The invention particularly relates to a process for reservoirs, which are governed by marked temperature fluctuations or a temperature gradient.
Since the temperature of the reservoir rock is basically determined by heat flow from the interior of the earth to the surface area, inconstant temperatures are caused either by sharp reservoir slopes or on an intervention in natural events. This intervention also occurs, e.g., the injection of water during water flooding. Long-lasting water flooding, especially of high-temperature reservoirs, often leads to the formation of a marked temperature gradient. This is particularly pronounced in the case of high-temperature offshore reservoirs, which are flooded with cold seawater, which leads to a marked cooling around the injection areas. Thus, e.g., in reservoirs in the North Sea area temperature spreads between about 10.degree. C. close to the injection sondes and about 100.degree. C. in more distant areas are known. A surfactant flooding process is, of course, ideally optimally effective in the entire temperature range. This ideal obviously assumes that the surfactant is stable for a long period under reservoir conditions.
Another problem of surfactant flooding is that many suitable surfactants, such as, e.g., alkyl or alkylaryl sulfonates, generally have a low tolerance limit in regard to the salinity of the reservoir water. The sensitivity of these surfactants to alkaline-earth ions is particularly pronounced. Many reservoir waters have high salinities; a very significant part of the North American light oil reservoirs have salinities around 100,000 ppm and higher, and the content of dissolved alkaline-earth ions in most cases is considerable. Also, the seawater often injected for secondary measures in offshore reservoirs has, with a TDS value of about 36,000 ppm and alkaline-earth ions of about 2,000 ppm, a salinity far above the compatibility limit for the usual sulfonates.
Typical surfactants, which are tolerant toward extremely high total salinities and corresponding alkaline-earth ion concentrations and can mobilize oil in a highly effective way, are, e.g., carboxymethylated oxethylates (cf. U.S. Pat. Nos. 4,478,281, 4,457,373 and 4,582,138). But these surfactants must be tailored for the conditions of the respective reservoir (salinity, oil character, temperature, etc.). Relatively insignificant deviations of the local reservoir temperature from a mean value has no marked influence on the surfactant activity. But marked temperature gradients with temperature spreads between 10.degree. to 100.degree. C. drastically impair surfactant effect.
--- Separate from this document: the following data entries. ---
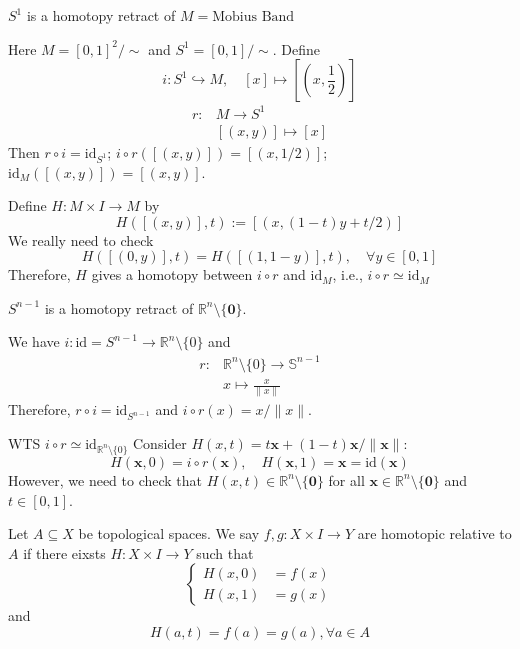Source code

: \begin{example}
$S^1$ is a homotopy retract of $M=\text{Mobius Band}$

Here $M=[0,1]^2/\sim$ and $S^1=[0,1]/\sim$.
Define
\[
i:S^1\hookrightarrow M,\quad
[x]\mapsto [(x,\frac{1}{2})]
\]
\[
\begin{array}{ll}
r:&M\to S^1\\
&[(x,y)]\mapsto[x]
\end{array}
\]
Then $r\circ i = \text{id}_{S^1}$; $i\circ r([(x,y)]) = [(x,1/2)]$; $\text{id}_M([(x,y)]) = [(x,y)]$.

Define $H:M\times I\to M$ by
\[
H([(x,y)],t):=[(x,(1-t)y+t/2)]
\]
We really need to check
\[
H([(0,y)],t)=H([(1,1-y)],t),\quad \forall y\in[0,1]
\]
Therefore, $H$ gives a homotopy between $i\circ r$ and $\text{id}_{M}$, i.e., $i\circ r\simeq\text{id}_M$
\end{example}

$S^{n-1}$ is a homotopy retract of $\mathbb{R}^n\setminus\{\bm0\}$.

We have $i:\text{id}=S^{n-1}\to\mathbb{R}^n\setminus\{0\}$
and
\[
\begin{array}{ll}
r:&\mathbb{R}^n\setminus\{0\}\to \mathbb{S}^{n-1}\\
&x\mapsto\frac{x}{\|x\|}
\end{array}
\]
Therefore, $r\circ i =\text{id}_{S^{n-1}}$ and $i\circ r(x)=x/\|x\|$.

WTS $i\circ r\simeq\text{id}_{\mathbb{R}^n\setminus\{0\}}$
Consider $H(x,t)=t\bm x+(1-t)\bm x/\|\bm x\|$:
\[
H(\bm x,0)=i\circ r(\bm x),\quad
H(\bm x,1)=\bm x=\text{id}(\bm x)
\]
However, we need to check that $H(x,t)\in\mathbb{R}^n\setminus\{\bm0\}$ for all $\bm x\in\mathbb{R}^n\setminus\{\bm0\}$ and $t\in[0,1]$.

\begin{definition}
Let $A\subseteq X$ be topological spaces.
We say $f,g:X\times I\to Y$ are homotopic relative to $A$ if there eixsts $H:X\times I\to Y$ such that
\[
\left\{
\begin{aligned}
H(x,0)&=f(x)\\
H(x,1)&=g(x)
\end{aligned}
\right.
\]
and
\[
H(a,t)=f(a)=g(a),\forall a\in A
\]
\end{definition}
On the other hand, if carboxymethylated oxethylates are combined with relatively hydrophobic alkyl, alkylaryl or dialkylaryl sulfonates, surfactant systems are obtained, which in the presence of suitable cosolvents can be effective in mobilizing oil over broad temperature ranges, e.g., between 10.degree. and 100.degree. C. This recently observed property can be understood to a certain extent, if the solubilities of the two surfactant groups are considered as a function of the temperature. The corresponding coefficients behave in a predominantly inverted manner, so that the surfactant activity is balanced to a certain extent over broad temperature ranges, as interfacial measurements as a function of temperature have shown in the meantime.